§ **What needs to be done**
Read the data, and whenever a line holds the word "library", report that line.

BEGIN Task data

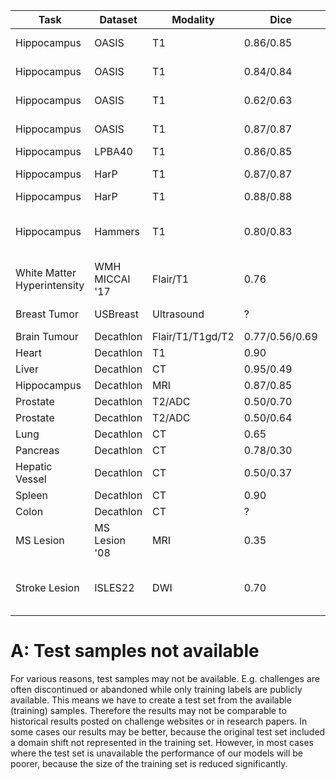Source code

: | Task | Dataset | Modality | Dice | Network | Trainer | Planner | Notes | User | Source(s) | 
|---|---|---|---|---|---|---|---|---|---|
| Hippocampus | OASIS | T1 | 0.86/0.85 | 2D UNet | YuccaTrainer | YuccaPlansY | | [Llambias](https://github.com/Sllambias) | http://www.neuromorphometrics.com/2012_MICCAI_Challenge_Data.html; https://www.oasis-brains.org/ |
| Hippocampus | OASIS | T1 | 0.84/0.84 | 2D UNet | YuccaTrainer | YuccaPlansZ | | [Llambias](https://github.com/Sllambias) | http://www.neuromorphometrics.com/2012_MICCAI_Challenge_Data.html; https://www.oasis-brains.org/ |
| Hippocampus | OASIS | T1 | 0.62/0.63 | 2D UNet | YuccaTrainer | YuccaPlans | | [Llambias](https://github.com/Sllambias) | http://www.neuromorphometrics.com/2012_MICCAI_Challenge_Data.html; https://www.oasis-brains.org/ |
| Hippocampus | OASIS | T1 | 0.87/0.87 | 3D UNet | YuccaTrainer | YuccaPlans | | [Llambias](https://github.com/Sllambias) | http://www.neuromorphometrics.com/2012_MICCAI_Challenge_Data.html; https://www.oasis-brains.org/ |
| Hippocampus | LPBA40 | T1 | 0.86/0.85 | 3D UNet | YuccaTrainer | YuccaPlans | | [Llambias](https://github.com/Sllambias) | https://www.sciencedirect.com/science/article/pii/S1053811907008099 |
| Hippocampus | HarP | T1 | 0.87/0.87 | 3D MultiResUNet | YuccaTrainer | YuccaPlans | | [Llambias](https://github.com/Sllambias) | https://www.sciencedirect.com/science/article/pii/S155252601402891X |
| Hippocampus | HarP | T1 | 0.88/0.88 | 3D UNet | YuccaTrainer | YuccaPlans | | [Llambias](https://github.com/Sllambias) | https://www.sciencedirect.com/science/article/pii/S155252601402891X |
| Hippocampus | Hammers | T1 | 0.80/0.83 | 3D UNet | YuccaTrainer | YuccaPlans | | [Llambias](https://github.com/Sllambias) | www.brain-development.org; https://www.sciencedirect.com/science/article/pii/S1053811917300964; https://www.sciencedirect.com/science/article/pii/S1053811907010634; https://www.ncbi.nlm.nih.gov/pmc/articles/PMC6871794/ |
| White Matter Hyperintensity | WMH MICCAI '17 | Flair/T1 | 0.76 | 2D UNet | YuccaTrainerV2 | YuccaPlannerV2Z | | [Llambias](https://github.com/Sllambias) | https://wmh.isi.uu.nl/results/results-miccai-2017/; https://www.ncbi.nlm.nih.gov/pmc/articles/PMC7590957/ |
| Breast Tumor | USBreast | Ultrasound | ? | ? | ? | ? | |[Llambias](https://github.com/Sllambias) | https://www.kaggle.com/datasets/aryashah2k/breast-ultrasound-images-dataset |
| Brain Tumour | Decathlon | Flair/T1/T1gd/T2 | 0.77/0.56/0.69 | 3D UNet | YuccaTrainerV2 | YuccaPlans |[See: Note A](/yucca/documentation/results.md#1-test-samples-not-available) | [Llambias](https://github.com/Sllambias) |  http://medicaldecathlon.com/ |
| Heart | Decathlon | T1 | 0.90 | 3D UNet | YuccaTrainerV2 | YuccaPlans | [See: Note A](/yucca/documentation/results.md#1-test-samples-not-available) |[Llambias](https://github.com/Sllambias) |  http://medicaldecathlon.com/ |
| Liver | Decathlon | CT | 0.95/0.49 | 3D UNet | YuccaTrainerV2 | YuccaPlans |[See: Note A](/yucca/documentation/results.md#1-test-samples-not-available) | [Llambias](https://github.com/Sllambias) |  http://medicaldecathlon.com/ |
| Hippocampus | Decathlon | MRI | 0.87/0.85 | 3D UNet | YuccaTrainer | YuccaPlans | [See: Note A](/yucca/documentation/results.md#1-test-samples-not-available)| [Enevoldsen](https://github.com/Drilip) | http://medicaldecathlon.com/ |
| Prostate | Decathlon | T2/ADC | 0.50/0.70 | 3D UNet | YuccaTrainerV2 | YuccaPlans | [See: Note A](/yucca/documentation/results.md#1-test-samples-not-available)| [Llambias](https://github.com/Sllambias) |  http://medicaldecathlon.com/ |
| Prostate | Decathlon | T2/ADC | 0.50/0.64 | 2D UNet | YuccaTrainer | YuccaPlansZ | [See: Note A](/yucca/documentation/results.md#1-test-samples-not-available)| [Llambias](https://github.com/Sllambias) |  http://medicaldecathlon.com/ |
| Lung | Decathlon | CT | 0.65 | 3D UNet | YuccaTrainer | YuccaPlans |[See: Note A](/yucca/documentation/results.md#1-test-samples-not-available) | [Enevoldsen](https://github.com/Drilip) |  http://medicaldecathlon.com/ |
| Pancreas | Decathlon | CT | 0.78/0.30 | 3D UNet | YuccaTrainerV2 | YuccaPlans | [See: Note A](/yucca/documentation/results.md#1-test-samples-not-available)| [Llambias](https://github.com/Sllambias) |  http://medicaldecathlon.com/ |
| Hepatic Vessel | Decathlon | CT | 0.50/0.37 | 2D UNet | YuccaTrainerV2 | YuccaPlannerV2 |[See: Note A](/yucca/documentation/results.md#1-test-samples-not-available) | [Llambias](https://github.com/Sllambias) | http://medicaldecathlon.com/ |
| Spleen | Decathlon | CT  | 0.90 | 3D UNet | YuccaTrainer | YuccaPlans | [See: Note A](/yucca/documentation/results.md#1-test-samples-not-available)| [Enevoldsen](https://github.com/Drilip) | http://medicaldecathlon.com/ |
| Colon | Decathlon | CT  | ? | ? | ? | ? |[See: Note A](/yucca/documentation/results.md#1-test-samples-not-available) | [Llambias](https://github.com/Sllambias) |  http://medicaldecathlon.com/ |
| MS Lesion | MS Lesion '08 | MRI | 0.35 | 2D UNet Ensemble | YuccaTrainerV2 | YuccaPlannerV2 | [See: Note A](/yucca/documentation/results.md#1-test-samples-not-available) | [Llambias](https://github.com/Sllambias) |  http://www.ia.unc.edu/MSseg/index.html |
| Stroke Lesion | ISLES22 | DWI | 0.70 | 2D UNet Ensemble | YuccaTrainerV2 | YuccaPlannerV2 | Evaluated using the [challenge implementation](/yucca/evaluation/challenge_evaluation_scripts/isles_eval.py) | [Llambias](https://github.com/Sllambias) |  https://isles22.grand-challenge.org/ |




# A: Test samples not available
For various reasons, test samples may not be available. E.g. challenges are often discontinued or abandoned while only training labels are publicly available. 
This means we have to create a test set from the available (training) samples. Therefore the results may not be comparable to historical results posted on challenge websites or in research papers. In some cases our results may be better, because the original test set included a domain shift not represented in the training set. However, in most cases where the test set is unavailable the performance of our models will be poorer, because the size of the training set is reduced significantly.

END Task data
BEGIN Task data

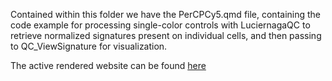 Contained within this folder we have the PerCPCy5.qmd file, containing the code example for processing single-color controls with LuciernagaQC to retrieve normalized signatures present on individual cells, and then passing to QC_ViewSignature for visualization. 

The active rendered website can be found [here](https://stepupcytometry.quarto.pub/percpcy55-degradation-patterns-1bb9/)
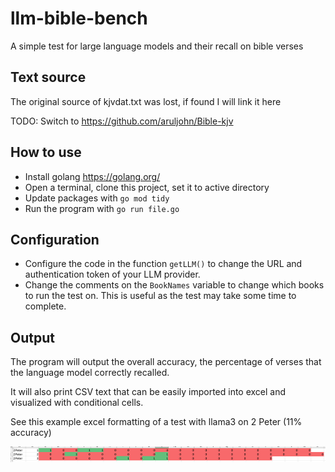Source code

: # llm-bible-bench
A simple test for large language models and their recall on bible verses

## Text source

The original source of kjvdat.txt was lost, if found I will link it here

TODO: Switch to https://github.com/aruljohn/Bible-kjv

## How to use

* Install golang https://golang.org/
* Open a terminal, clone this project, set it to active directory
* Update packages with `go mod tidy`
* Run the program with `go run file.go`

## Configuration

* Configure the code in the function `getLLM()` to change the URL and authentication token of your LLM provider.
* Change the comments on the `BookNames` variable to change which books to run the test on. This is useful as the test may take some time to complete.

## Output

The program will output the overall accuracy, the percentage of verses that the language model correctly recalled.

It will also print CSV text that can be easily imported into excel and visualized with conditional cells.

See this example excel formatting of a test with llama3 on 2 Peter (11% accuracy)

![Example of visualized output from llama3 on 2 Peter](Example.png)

END Task data
BEGIN Task data

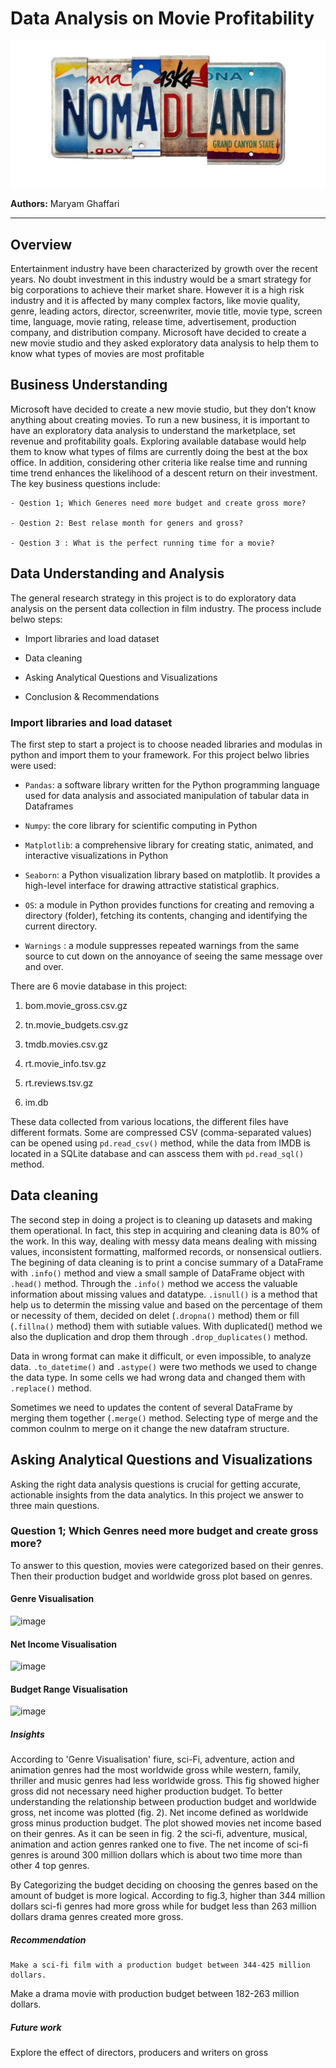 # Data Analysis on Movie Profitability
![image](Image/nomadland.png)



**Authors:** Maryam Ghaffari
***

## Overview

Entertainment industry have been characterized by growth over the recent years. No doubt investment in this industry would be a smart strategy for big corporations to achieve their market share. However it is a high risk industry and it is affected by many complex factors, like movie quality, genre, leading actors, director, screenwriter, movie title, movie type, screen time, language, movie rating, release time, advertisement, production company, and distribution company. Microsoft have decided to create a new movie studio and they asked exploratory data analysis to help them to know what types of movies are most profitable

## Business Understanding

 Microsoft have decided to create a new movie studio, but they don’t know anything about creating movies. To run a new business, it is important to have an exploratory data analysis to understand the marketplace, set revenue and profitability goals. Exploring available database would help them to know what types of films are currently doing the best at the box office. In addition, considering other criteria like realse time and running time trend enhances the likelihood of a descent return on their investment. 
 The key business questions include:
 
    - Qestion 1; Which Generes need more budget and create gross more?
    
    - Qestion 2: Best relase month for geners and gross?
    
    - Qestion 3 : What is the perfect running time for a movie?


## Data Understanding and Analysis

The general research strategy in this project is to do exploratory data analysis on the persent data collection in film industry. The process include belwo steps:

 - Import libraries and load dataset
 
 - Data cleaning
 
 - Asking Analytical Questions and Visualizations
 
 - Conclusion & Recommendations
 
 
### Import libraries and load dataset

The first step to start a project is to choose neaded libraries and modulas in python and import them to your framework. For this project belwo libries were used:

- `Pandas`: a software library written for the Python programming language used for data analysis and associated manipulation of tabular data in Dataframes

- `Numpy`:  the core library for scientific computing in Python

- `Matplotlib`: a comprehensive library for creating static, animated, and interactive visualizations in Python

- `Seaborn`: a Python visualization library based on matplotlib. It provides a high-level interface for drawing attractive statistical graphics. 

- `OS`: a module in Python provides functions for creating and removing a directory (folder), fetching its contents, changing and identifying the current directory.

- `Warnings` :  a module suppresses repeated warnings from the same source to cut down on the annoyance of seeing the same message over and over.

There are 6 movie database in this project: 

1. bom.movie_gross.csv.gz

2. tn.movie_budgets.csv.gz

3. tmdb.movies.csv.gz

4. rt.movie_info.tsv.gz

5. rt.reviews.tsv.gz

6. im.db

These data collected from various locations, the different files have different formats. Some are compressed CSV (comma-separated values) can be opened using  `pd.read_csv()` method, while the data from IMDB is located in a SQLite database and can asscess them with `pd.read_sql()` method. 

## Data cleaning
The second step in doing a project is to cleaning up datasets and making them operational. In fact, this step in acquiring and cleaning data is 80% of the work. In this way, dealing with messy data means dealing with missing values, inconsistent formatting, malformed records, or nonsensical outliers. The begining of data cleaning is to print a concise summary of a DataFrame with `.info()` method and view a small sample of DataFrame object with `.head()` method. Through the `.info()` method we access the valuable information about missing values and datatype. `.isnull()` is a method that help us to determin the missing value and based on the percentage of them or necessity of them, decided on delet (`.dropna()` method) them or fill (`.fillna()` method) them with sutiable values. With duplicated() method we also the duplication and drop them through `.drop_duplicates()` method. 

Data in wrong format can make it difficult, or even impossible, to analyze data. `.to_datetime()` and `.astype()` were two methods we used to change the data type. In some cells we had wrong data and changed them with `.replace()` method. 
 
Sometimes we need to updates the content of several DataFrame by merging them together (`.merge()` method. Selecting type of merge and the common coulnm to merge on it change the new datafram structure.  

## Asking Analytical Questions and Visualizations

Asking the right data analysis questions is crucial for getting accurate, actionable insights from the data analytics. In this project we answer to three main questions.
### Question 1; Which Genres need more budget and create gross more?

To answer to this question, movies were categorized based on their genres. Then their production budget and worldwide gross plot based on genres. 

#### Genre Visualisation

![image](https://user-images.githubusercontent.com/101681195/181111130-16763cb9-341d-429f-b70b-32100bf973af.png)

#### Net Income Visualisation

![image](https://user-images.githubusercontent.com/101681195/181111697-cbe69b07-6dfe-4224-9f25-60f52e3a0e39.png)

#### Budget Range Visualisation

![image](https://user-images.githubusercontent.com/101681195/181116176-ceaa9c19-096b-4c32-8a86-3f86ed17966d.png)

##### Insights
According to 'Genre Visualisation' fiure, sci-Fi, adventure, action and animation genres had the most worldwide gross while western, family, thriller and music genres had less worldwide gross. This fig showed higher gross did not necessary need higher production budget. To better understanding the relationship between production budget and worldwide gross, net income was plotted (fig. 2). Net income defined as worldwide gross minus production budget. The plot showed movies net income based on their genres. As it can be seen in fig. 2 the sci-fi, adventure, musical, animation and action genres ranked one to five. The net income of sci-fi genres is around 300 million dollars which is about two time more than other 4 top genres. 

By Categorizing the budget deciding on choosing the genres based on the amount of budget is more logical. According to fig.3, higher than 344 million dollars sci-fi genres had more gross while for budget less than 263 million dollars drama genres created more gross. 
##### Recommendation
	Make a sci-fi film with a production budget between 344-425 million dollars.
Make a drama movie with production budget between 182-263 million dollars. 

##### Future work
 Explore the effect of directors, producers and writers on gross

END Task data

§ **Result for this task**
- `Pandas`: a software library written for the Python programming language used for data analysis and associated manipulation of tabular data in Dataframes
- `Numpy`:  the core library for scientific computing in Python
- `Matplotlib`: a comprehensive library for creating static, animated, and interactive visualizations in Python
- `Seaborn`: a Python visualization library based on matplotlib. It provides a high-level interface for drawing attractive statistical graphics. 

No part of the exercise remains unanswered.